"Ils sont où les Ricains ?", "on veut un négociateur" : de nouveaux éléments révélés sur l'attaque du Bataclan

Un mois et demi après les attentats de Paris, "Le Figaro" dévoile des détails sur la prise d'otages meurtrière au Bataclan.

La façade du Bataclan Café, situé à côté de la salle de concert parisienne visée par des attaques le 13 novembre 2015.
La façade du Bataclan Café, situé à côté de la salle de concert parisienne visée par des attaques le 13 novembre 2015. (MAXPPP)

Les témoignages des survivants ont donné de nouveaux éléments sur le déroulé de la prise d'otages meurtrière du Bataclan. Dans son édition du lundi 28 novembre, Le Figaro (article payant) révèle certains des propos tenus par les terroristes aux hommes du Raid, en s'appuyant sur le contenu des auditions des survivants, menées par la sous-direction antiterroriste, la brigade criminelle de Paris et la Direction générale de la sécurité intérieure.

Des otages utilisés comme boucliers humains

D'après le quotidien, les trois terroristes – Ismaël Omar Mostefaï, Foued Mohamed-Aggad et Samy Amimour – auraient placé plusieurs otages devant les fenêtres et les portes de la salle de spectacle, en guise de boucliers humains.

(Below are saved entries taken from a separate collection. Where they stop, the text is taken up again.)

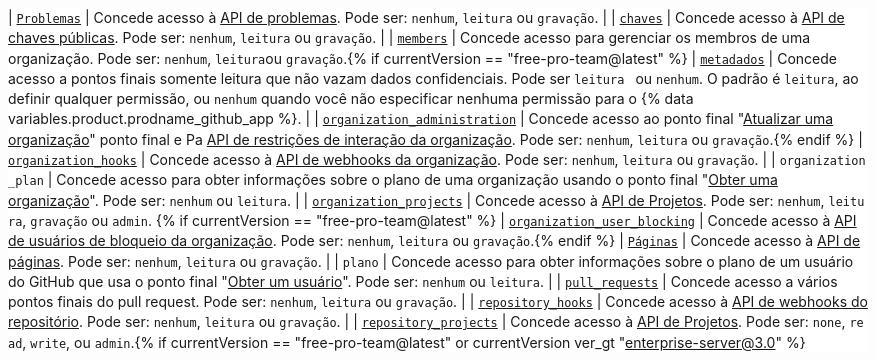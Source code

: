 | [`Problemas`](/rest/reference/permissions-required-for-github-apps/#permission-on-issues)                                        | Concede acesso à [API de problemas](/rest/reference/issues). Pode ser: `nenhum`, `leitura` ou `gravação`.                                                                                                                                                                                                             |
| [`chaves`](/rest/reference/permissions-required-for-github-apps/#permission-on-keys)                                             | Concede acesso à [API de chaves públicas](/rest/reference/users#keys). Pode ser: `nenhum`, `leitura` ou `gravação`.                                                                                                                                                                                                   |
| [`members`](/rest/reference/permissions-required-for-github-apps/#permission-on-members)                                         | Concede acesso para gerenciar os membros de uma organização. Pode ser: `nenhum`, `leitura`ou `gravação`.{% if currentVersion == "free-pro-team@latest" %}
| [`metadados`](/rest/reference/permissions-required-for-github-apps/#metadata-permissions)                                        | Concede acesso a pontos finais somente leitura que não vazam dados confidenciais. Pode ser `leitura ` ou `nenhum`. O padrão é `leitura`, ao definir qualquer permissão, ou `nenhum` quando você não especificar nenhuma permissão para o {% data variables.product.prodname_github_app %}.                          |
| [`organization_administration`](/rest/reference/permissions-required-for-github-apps/#permission-on-organization-administration) | Concede acesso ao ponto final "[Atualizar uma organização](/rest/reference/orgs#update-an-organization)" ponto final e Pa [API de restrições de interação da organização](/rest/reference/interactions#set-interaction-restrictions-for-an-organization). Pode ser: `nenhum`, `leitura` ou `gravação`.{% endif %}
| [`organization_hooks`](/rest/reference/permissions-required-for-github-apps/#permission-on-organization-hooks)                   | Concede acesso à [API de webhooks da organização](/rest/reference/orgs#webhooks/). Pode ser: `nenhum`, `leitura` ou `gravação`.                                                                                                                                                                                       |
| `organization_plan`                                                                                                              | Concede acesso para obter informações sobre o plano de uma organização usando o ponto final "[Obter uma organização](/rest/reference/orgs#get-an-organization)". Pode ser: `nenhum` ou `leitura`.                                                                                                                     |
| [`organization_projects`](/rest/reference/permissions-required-for-github-apps/#permission-on-organization-projects)             | Concede acesso à [API de Projetos](/rest/reference/projects). Pode ser: `nenhum`, `leitura`, `gravação` ou `admin`. {% if currentVersion == "free-pro-team@latest" %}
| [`organization_user_blocking`](/rest/reference/permissions-required-for-github-apps/#permission-on-organization-projects)        | Concede acesso à [API de usuários de bloqueio da organização](/rest/reference/orgs#blocking). Pode ser: `nenhum`, `leitura` ou `gravação`.{% endif %}
| [`Páginas`](/rest/reference/permissions-required-for-github-apps/#permission-on-pages)                                           | Concede acesso à [API de páginas](/rest/reference/repos#pages). Pode ser: `nenhum`, `leitura` ou `gravação`.                                                                                                                                                                                                          |
| `plano`                                                                                                                          | Concede acesso para obter informações sobre o plano de um usuário do GitHub que usa o ponto final "[Obter um usuário](/rest/reference/users#get-a-user)". Pode ser: `nenhum` ou `leitura`.                                                                                                                            |
| [`pull_requests`](/rest/reference/permissions-required-for-github-apps/#permission-on-pull-requests)                             | Concede acesso a vários pontos finais do pull request. Pode ser: `nenhum`, `leitura` ou `gravação`.                                                                                                                                                                                                                   |
| [`repository_hooks`](/rest/reference/permissions-required-for-github-apps/#permission-on-repository-hooks)                       | Concede acesso à [API de webhooks do repositório](/rest/reference/repos#hooks). Pode ser: `nenhum`, `leitura` ou `gravação`.                                                                                                                                                                                          |
| [`repository_projects`](/rest/reference/permissions-required-for-github-apps/#permission-on-repository-projects)                 | Concede acesso à [API de Projetos](/rest/reference/projects). Pode ser: `none`, `read`, `write`, ou `admin`.{% if currentVersion == "free-pro-team@latest" or currentVersion ver_gt "enterprise-server@3.0" %}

Les jihadistes se seraient ensuite emparés des téléphones portables des victimes pour tenter de se connecter, en vain, sur internet et pour contacter les forces de l'ordre pour des négociations. "On voit des lasers rouges, on vous entend derrière la porte, auraient lancé les terroristes aux forces d'intervention. On veut un négociateur, je veux savoir avec qui je parle."

"On fait ce que vous faites en Syrie"

D'autres échanges révèlent que le concert des Eagles of Death Metal n'était pas visé par hasard. "Il est où le chanteur ? Ils sont où les Ricains ? C'est un groupe américain, avec les Américains, vous bombardez, donc on s'en prend aux Américains et à vous", aurait affirmé un des terroristes.

"C'est pour nos frères d'Irak et de Syrie. Vous avez fait du mal à nos frères, vous avez bombardé la Syrie, on fait ce que vous faites en Syrie, aurait déclaré un des membres du commando meurtrier. Nous, on n'est pas en Syrie, mais on agit ici." Après avoir abattu plusieurs otages, un des terroristes serait allé jouer du xylophone "avec un rire sadique", selon une rescapée.